Standing Up for Right [Blogging Every Day #20]

The President Hotel, on Swan Lake.
[20]  In the 1930's, when my father was a young man, he spent his summers working at the President Hotel in the Catskill Mountains in New York. His Uncle Pete ran the hotel with a partner, Max Leshnick. The President Hotel was one of a series of resorts in the area that catered to a mostly Jewish clientele, and featured all-encompassing entertainment and recreation. An entire generation of entertainers got their start or broadened their popularity in the Catskills. The President, in fact, helped launch Danny Kaye's career - he performed there before he moved on to Hollywood.

Also performing at the President during this era were the Nicholas Brothers, a pair of young, African American tap dancers who would soon become a national sensation. The Catskills were one of the few places at the time where African American entertainers could expect to be treated professionally by their hosts - and could expect proper accommodations where they performed. The President was no exception.

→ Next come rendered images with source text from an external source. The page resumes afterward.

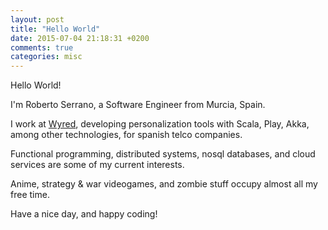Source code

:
 ```yaml
---
layout: post
title: "Hello World"
date: 2015-07-04 21:18:31 +0200
comments: true
categories: misc
---
```


Hello World!

I'm Roberto Serrano, a Software Engineer from Murcia, Spain.

I work at [Wyred](http://wyred.biz), developing personalization tools with Scala, Play, Akka, among other technologies, for spanish telco companies.

Functional programming, distributed systems, nosql databases, and cloud services are some of my current interests.

Anime, strategy & war videogames, and zombie stuff occupy almost all my free time.

Have a nice day, and happy coding!
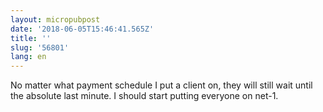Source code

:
 ```yaml
---
layout: micropubpost
date: '2018-06-05T15:46:41.565Z'
title: ''
slug: '56801'
lang: en
---
```

‪No matter what payment schedule I put a client on, they will still wait until the absolute last minute. I should start putting everyone on net-1. ‬
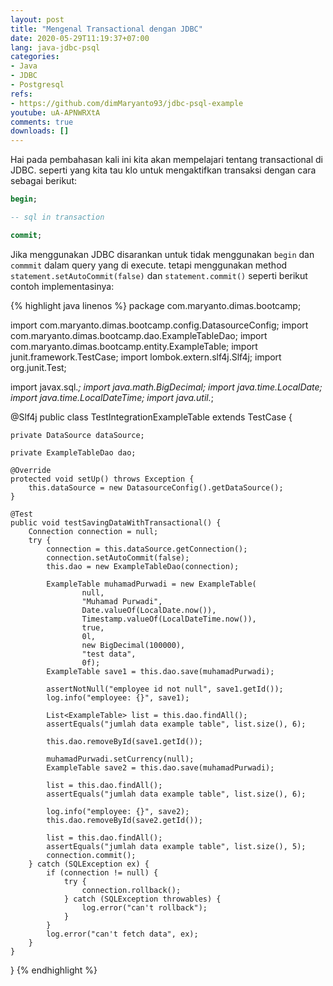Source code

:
 ```yaml
---
layout: post
title: "Mengenal Transactional dengan JDBC"
date: 2020-05-29T11:19:37+07:00
lang: java-jdbc-psql
categories:
- Java
- JDBC
- Postgresql 
refs: 
- https://github.com/dimMaryanto93/jdbc-psql-example
youtube: uA-APNWRXtA
comments: true
downloads: []
---
```


Hai pada pembahasan kali ini kita akan mempelajari tentang transactional di JDBC. seperti yang kita tau klo untuk mengaktifkan transaksi dengan cara sebagai berikut:

```sql
begin;

-- sql in transaction

commit;
```

Jika menggunakan JDBC disarankan untuk tidak menggunakan `begin` dan `commmit` dalam query yang di execute. tetapi menggunakan method `statement.setAutoCommit(false)` dan `statement.commit()` seperti berikut contoh implementasinya:


{% highlight java linenos %}
package com.maryanto.dimas.bootcamp;

import com.maryanto.dimas.bootcamp.config.DatasourceConfig;
import com.maryanto.dimas.bootcamp.dao.ExampleTableDao;
import com.maryanto.dimas.bootcamp.entity.ExampleTable;
import junit.framework.TestCase;
import lombok.extern.slf4j.Slf4j;
import org.junit.Test;

import javax.sql.*;
import java.math.BigDecimal;
import java.time.LocalDate;
import java.time.LocalDateTime;
import java.util.*;

@Slf4j
public class TestIntegrationExampleTable extends TestCase {

    private DataSource dataSource;

    private ExampleTableDao dao;

    @Override
    protected void setUp() throws Exception {
        this.dataSource = new DatasourceConfig().getDataSource();
    }

    @Test
    public void testSavingDataWithTransactional() {
        Connection connection = null;
        try {
            connection = this.dataSource.getConnection();
            connection.setAutoCommit(false);
            this.dao = new ExampleTableDao(connection);

            ExampleTable muhamadPurwadi = new ExampleTable(
                    null,
                    "Muhamad Purwadi",
                    Date.valueOf(LocalDate.now()),
                    Timestamp.valueOf(LocalDateTime.now()),
                    true,
                    0l, 
                    new BigDecimal(100000),
                    "test data",
                    0f);
            ExampleTable save1 = this.dao.save(muhamadPurwadi);

            assertNotNull("employee id not null", save1.getId());
            log.info("employee: {}", save1);

            List<ExampleTable> list = this.dao.findAll();
            assertEquals("jumlah data example table", list.size(), 6);

            this.dao.removeById(save1.getId());

            muhamadPurwadi.setCurrency(null);
            ExampleTable save2 = this.dao.save(muhamadPurwadi);

            list = this.dao.findAll();
            assertEquals("jumlah data example table", list.size(), 6);

            log.info("employee: {}", save2);
            this.dao.removeById(save2.getId());

            list = this.dao.findAll();
            assertEquals("jumlah data example table", list.size(), 5);
            connection.commit();
        } catch (SQLException ex) {
            if (connection != null) {
                try {
                    connection.rollback();
                } catch (SQLException throwables) {
                    log.error("can't rollback");
                }
            }
            log.error("can't fetch data", ex);
        }
    }
}
{% endhighlight %}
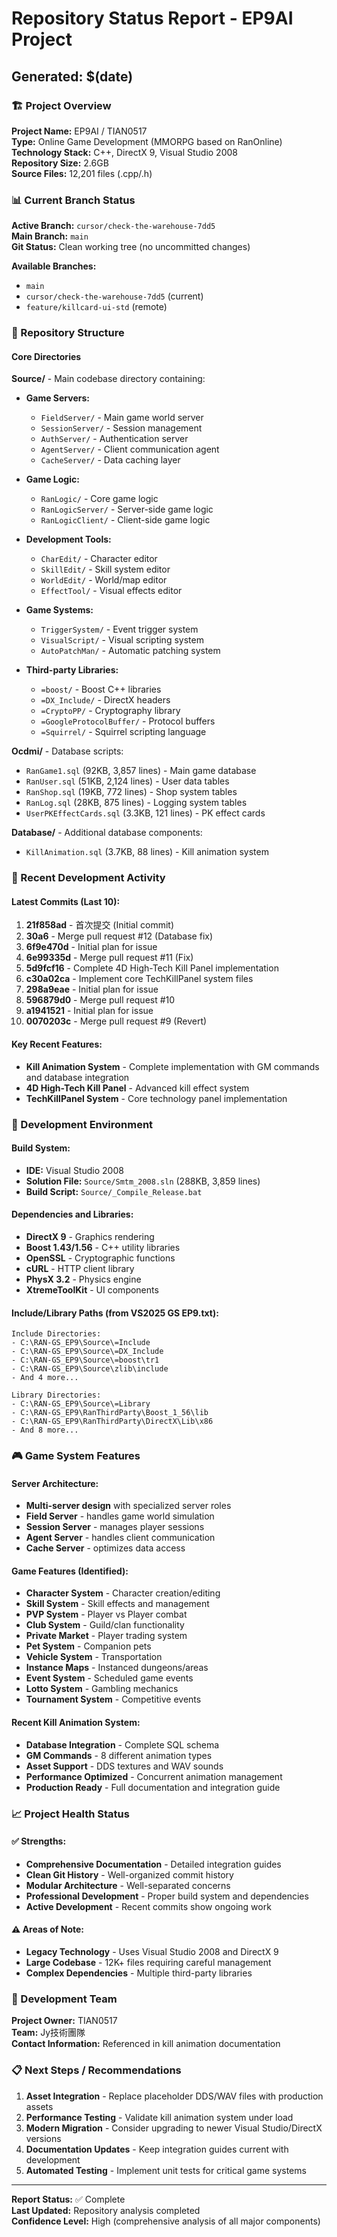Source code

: # Repository Status Report - EP9AI Project
## Generated: $(date)

### 🏗️ Project Overview

**Project Name:** EP9AI / TIAN0517  
**Type:** Online Game Development (MMORPG based on RanOnline)  
**Technology Stack:** C++, DirectX 9, Visual Studio 2008  
**Repository Size:** 2.6GB  
**Source Files:** 12,201 files (.cpp/.h)  

### 📊 Current Branch Status

**Active Branch:** `cursor/check-the-warehouse-7dd5`  
**Main Branch:** `main`  
**Git Status:** Clean working tree (no uncommitted changes)  

**Available Branches:**
- `main`
- `cursor/check-the-warehouse-7dd5` (current)
- `feature/killcard-ui-std` (remote)

### 📁 Repository Structure

#### Core Directories

**Source/** - Main codebase directory containing:
- **Game Servers:**
  - `FieldServer/` - Main game world server
  - `SessionServer/` - Session management
  - `AuthServer/` - Authentication server
  - `AgentServer/` - Client communication agent
  - `CacheServer/` - Data caching layer

- **Game Logic:**
  - `RanLogic/` - Core game logic
  - `RanLogicServer/` - Server-side game logic
  - `RanLogicClient/` - Client-side game logic

- **Development Tools:**
  - `CharEdit/` - Character editor
  - `SkillEdit/` - Skill system editor
  - `WorldEdit/` - World/map editor
  - `EffectTool/` - Visual effects editor

- **Game Systems:**
  - `TriggerSystem/` - Event trigger system
  - `VisualScript/` - Visual scripting system
  - `AutoPatchMan/` - Automatic patching system

- **Third-party Libraries:**
  - `=boost/` - Boost C++ libraries
  - `=DX_Include/` - DirectX headers
  - `=CryptoPP/` - Cryptography library
  - `=GoogleProtocolBuffer/` - Protocol buffers
  - `=Squirrel/` - Squirrel scripting language

**Ocdmi/** - Database scripts:
- `RanGame1.sql` (92KB, 3,857 lines) - Main game database
- `RanUser.sql` (51KB, 2,124 lines) - User data tables
- `RanShop.sql` (19KB, 772 lines) - Shop system tables
- `RanLog.sql` (28KB, 875 lines) - Logging system tables
- `UserPKEffectCards.sql` (3.3KB, 121 lines) - PK effect cards

**Database/** - Additional database components:
- `KillAnimation.sql` (3.7KB, 88 lines) - Kill animation system

### 🎯 Recent Development Activity

#### Latest Commits (Last 10):
1. **21f858ad** - 首次提交 (Initial commit)
2. **30a6** - Merge pull request #12 (Database fix)
3. **6f9e470d** - Initial plan for issue
4. **6e99335d** - Merge pull request #11 (Fix)
5. **5d9fcf16** - Complete 4D High-Tech Kill Panel implementation
6. **c30a02ca** - Implement core TechKillPanel system files
7. **298a9eae** - Initial plan for issue
8. **596879d0** - Merge pull request #10
9. **a1941521** - Initial plan for issue
10. **0070203c** - Merge pull request #9 (Revert)

#### Key Recent Features:
- **Kill Animation System** - Complete implementation with GM commands and database integration
- **4D High-Tech Kill Panel** - Advanced kill effect system
- **TechKillPanel System** - Core technology panel implementation

### 🔧 Development Environment

#### Build System:
- **IDE:** Visual Studio 2008
- **Solution File:** `Source/Smtm_2008.sln` (288KB, 3,859 lines)
- **Build Script:** `Source/_Compile_Release.bat`

#### Dependencies and Libraries:
- **DirectX 9** - Graphics rendering
- **Boost 1.43/1.56** - C++ utility libraries
- **OpenSSL** - Cryptographic functions
- **cURL** - HTTP client library
- **PhysX 3.2** - Physics engine
- **XtremeToolKit** - UI components

#### Include/Library Paths (from VS2025 GS EP9.txt):
```
Include Directories:
- C:\RAN-GS_EP9\Source\=Include
- C:\RAN-GS_EP9\Source\=DX_Include
- C:\RAN-GS_EP9\Source\=boost\tr1
- C:\RAN-GS_EP9\Source\zlib\include
- And 4 more...

Library Directories:
- C:\RAN-GS_EP9\Source\=Library
- C:\RAN-GS_EP9\RanThirdParty\Boost_1_56\lib
- C:\RAN-GS_EP9\RanThirdParty\DirectX\Lib\x86
- And 8 more...
```

### 🎮 Game System Features

#### Server Architecture:
- **Multi-server design** with specialized server roles
- **Field Server** - handles game world simulation
- **Session Server** - manages player sessions
- **Agent Server** - handles client communication
- **Cache Server** - optimizes data access

#### Game Features (Identified):
- **Character System** - Character creation/editing
- **Skill System** - Skill effects and management
- **PVP System** - Player vs Player combat
- **Club System** - Guild/clan functionality
- **Private Market** - Player trading system
- **Pet System** - Companion pets
- **Vehicle System** - Transportation
- **Instance Maps** - Instanced dungeons/areas
- **Event System** - Scheduled game events
- **Lotto System** - Gambling mechanics
- **Tournament System** - Competitive events

#### Recent Kill Animation System:
- **Database Integration** - Complete SQL schema
- **GM Commands** - 8 different animation types
- **Asset Support** - DDS textures and WAV sounds
- **Performance Optimized** - Concurrent animation management
- **Production Ready** - Full documentation and integration guide

### 📈 Project Health Status

#### ✅ Strengths:
- **Comprehensive Documentation** - Detailed integration guides
- **Clean Git History** - Well-organized commit history
- **Modular Architecture** - Well-separated concerns
- **Professional Development** - Proper build system and dependencies
- **Active Development** - Recent commits show ongoing work

#### ⚠️ Areas of Note:
- **Legacy Technology** - Uses Visual Studio 2008 and DirectX 9
- **Large Codebase** - 12K+ files requiring careful management
- **Complex Dependencies** - Multiple third-party libraries

### 🎯 Development Team

**Project Owner:** TIAN0517  
**Team:** Jy技術團隊  
**Contact Information:** Referenced in kill animation documentation

### 📋 Next Steps / Recommendations

1. **Asset Integration** - Replace placeholder DDS/WAV files with production assets
2. **Performance Testing** - Validate kill animation system under load
3. **Modern Migration** - Consider upgrading to newer Visual Studio/DirectX versions
4. **Documentation Updates** - Keep integration guides current with development
5. **Automated Testing** - Implement unit tests for critical game systems

---

**Report Status:** ✅ Complete  
**Last Updated:** Repository analysis completed  
**Confidence Level:** High (comprehensive analysis of all major components)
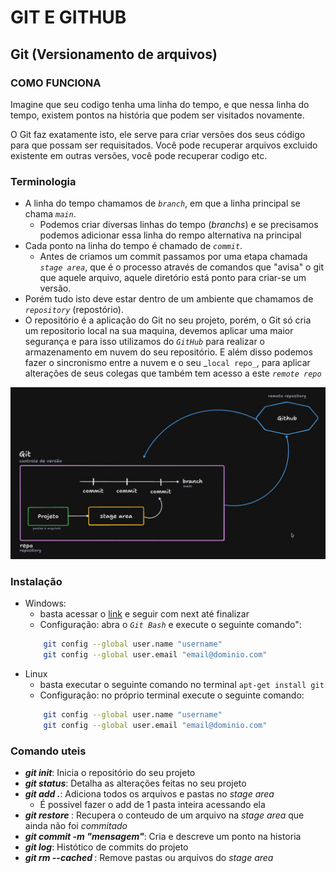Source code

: # GIT E GITHUB

## Git (Versionamento de arquivos)

### COMO FUNCIONA

Imagine que seu codigo tenha uma linha do tempo, e que nessa linha do tempo, existem pontos na história que podem ser visitados novamente.

O Git faz exatamente isto, ele serve para criar versões dos seus código para que possam ser requisitados. Você pode recuperar arquivos excluido existente em outras versões, você pode recuperar codigo etc.

### Terminologia
- A linha do tempo chamamos de _`branch`_, em que a linha principal se chama _`main`_.
    - Podemos criar diversas linhas do tempo (_branchs_) e se precisamos podemos adicionar essa linha do rempo alternativa na principal
- Cada ponto na linha do tempo é chamado de _`commit`_.
    - Antes de criamos um commit passamos por uma etapa chamada _`stage area`_, que é o processo através de comandos que "avisa" o git que aquele arquivo, aquele diretório está ponto para criar-se um versão.
- Porém tudo isto deve estar dentro de um ambiente que chamamos de _`repository`_ (repostório).
- O repositório é a aplicação do Git no seu projeto, porém, o Git só cria um repositorio local na sua maquina, devemos aplicar uma maior segurança e para isso utilizamos do _`GitHub`_ para realizar o armazenamento em nuvem do seu repositório. E além disso podemos fazer o sincronismo entre a nuvem e o seu _`local repo_`, para aplicar alterações de seus colegas que também tem acesso a este _`remote repo`_

![](../../assets/git_github_map.png)

### Instalação

- Windows:
    - basta acessar o [link](https://git-scm.com/downloads) e seguir com next até finalizar
    - Configuração: abra o _`Git Bash`_ e execute o seguinte comando":
    ```bash example-good
        git config --global user.name "username"
        git config --global user.email "email@dominio.com"
    ```
- Linux
    - basta executar o seguinte comando no terminal `apt-get install git` 
    - Configuração: no próprio terminal execute o seguinte comando:
    ```bash example-good
        git config --global user.name "username"
        git config --global user.email "email@dominio.com"
    ```
### Comando uteis

- ***git init***: Inicia o repositório do seu projeto
- ***_git status_***: Detalha as alterações feitas no seu projeto
- ***git add .***: Adiciona todos os arquivos e pastas no _stage area_
    - É possivel fazer o add de 1 pasta inteira acessando ela
- ***git restore <file>***: Recupera o conteudo de um arquivo na _stage area_ que ainda não foi _commitado_
- ***git commit -m "mensagem"***: Cria e descreve um ponto na historia
- ***git log***: Histótico de commits do projeto
- ***git rm --cached <file>***: Remove pastas ou arquivos do _stage area_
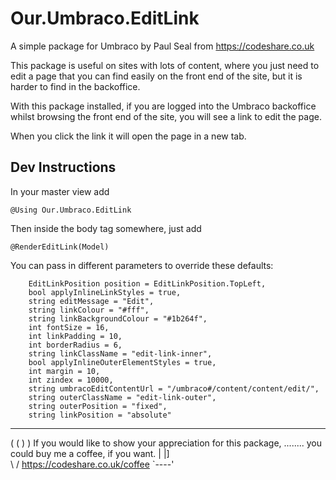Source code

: # Our.Umbraco.EditLink

A simple package for Umbraco by Paul Seal from https://codeshare.co.uk

This package is useful on sites with lots of content, where you just
need to edit a page that you can find easily on the front end of the
site, but it is harder to find in the backoffice.

With this package installed, if you are logged into the Umbraco backoffice whilst 
browsing the front end of the site, you will see a link to edit the page.

When you click the link it will open the page in a new tab.

## Dev Instructions ##

In your master view add

```
@Using Our.Umbraco.EditLink
```

Then inside the body tag somewhere, just add

```
@RenderEditLink(Model)
```

You can pass in different parameters to override these defaults:

```
    EditLinkPosition position = EditLinkPosition.TopLeft,
    bool applyInlineLinkStyles = true,
    string editMessage = "Edit",
    string linkColour = "#fff",
    string linkBackgroundColour = "#1b264f",
    int fontSize = 16,
    int linkPadding = 10,
    int borderRadius = 6,
    string linkClassName = "edit-link-inner",
    bool applyInlineOuterElementStyles = true,
    int margin = 10,
    int zindex = 10000,
    string umbracoEditContentUrl = "/umbraco#/content/content/edit/",
    string outerClassName = "edit-link-outer",
    string outerPosition = "fixed",
    string linkPosition = "absolute"
```

-------------------------------------------------------------------------------------

   ( (
    ) )       If you would like to show your appreciation for this package, 
  ........    you could buy me a coffee, if you want.
  |      |]   
  \      /    https://codeshare.co.uk/coffee
   `----'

The lobby of the President Hotel
Late one night, as my father and his friend headed into the hotel at the end of a long day running the hotel's boating concession, they came upon the Nicholas Brothers in the lobby. As it turned out, the clerk at the front desk was trying to turn them away, insisting that there weren't rooms available. Uncle Pete was asleep, and his partner wasn't around, so my father and his friend offered their own employee quarters. Fayard Nicholas turned to them, thanked them politely, but explained that it was important that they stand their ground and receive exactly they were promised. In time, Mr. Leshnick arrived, apologized, and made certain the Nicholas Brothers were accommodated properly.

The Nicholas Brothers in Stormy Weather, some years after my father
met them at the President Hotel (via Wikipedia)
The experience made an impression on my father, and he would recall the experience years later. My parents taught by example, and the story of the Nicholas Brothers provided a powerful lesson for their children. It was a minor story in an epic struggle, but for me, as a little boy, it spoke volumes about what Martin Luther King, Jr. and the civil rights struggles were all about: standing up for Right.

A short postscript: about sixty years later, I had the opportunity to meet Fayard Nicholas, and shared with him my father's story. It was such an unusual experience in the Catskills that Fayard remembered it, too. I felt privileged to be able to let him know, so many years later, how much that story meant to my father and his children.

My dad, in his President Hotel days...

...and here I am with Fayard Nicholas, nearly sixty years later


  1. Giving more than lip service to what is right by living your convictions, measures a man quite well. You can measure the true stature of a man by how he treats those whom have no power over him. He measured up quite well.
    Racism is ugly, no matter what color it comes in.

  2. Helaine Samuels BaldwinJanuary 20, 2014 at 7:11 PM

    Like this piece very much.

  3. Rich,
    I am your counterpart. My mother's uncle was Max Leshnick and she too spent the summers of her youth at The President.